## ASSIGNMENT
Give back all of the data exactly as written.

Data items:
######

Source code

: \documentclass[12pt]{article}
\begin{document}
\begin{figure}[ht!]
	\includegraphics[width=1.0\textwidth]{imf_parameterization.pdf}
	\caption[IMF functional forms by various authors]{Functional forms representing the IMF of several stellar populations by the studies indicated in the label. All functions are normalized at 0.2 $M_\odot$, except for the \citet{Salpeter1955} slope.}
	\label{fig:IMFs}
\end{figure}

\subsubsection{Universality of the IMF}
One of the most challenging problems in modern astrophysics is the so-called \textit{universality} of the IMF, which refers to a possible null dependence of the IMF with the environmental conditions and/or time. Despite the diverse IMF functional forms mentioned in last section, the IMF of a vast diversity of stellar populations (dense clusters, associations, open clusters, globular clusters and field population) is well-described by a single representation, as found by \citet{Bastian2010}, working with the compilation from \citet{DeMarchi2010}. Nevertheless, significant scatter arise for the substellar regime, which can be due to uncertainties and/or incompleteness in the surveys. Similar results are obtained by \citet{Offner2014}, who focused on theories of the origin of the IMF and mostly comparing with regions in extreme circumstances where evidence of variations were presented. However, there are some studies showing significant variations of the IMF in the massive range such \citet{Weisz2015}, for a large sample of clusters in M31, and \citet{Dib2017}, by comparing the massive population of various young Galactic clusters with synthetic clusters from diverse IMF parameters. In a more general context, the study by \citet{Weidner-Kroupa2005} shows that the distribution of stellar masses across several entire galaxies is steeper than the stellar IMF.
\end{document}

######

## RESPONSE AREA
Source code

: \documentclass[12pt]{article}
\begin{document}
\begin{figure}[ht!]
	\includegraphics[width=1.0\textwidth]{imf_parameterization.pdf}
	\caption[IMF functional forms by various authors]{Functional forms representing the IMF of several stellar populations by the studies indicated in the label. All functions are normalized at 0.2 $M_\odot$, except for the \citet{Salpeter1955} slope.}
	\label{fig:IMFs}
\end{figure}

\subsubsection{Universality of the IMF}
One of the most challenging problems in modern astrophysics is the so-called \textit{universality} of the IMF, which refers to a possible null dependence of the IMF with the environmental conditions and/or time. Despite the diverse IMF functional forms mentioned in last section, the IMF of a vast diversity of stellar populations (dense clusters, associations, open clusters, globular clusters and field population) is well-described by a single representation, as found by \citet{Bastian2010}, working with the compilation from \citet{DeMarchi2010}. Nevertheless, significant scatter arise for the substellar regime, which can be due to uncertainties and/or incompleteness in the surveys. Similar results are obtained by \citet{Offner2014}, who focused on theories of the origin of the IMF and mostly comparing with regions in extreme circumstances where evidence of variations were presented. However, there are some studies showing significant variations of the IMF in the massive range such \citet{Weisz2015}, for a large sample of clusters in M31, and \citet{Dib2017}, by comparing the massive population of various young Galactic clusters with synthetic clusters from diverse IMF parameters. In a more general context, the study by \citet{Weidner-Kroupa2005} shows that the distribution of stellar masses across several entire galaxies is steeper than the stellar IMF.
\end{document}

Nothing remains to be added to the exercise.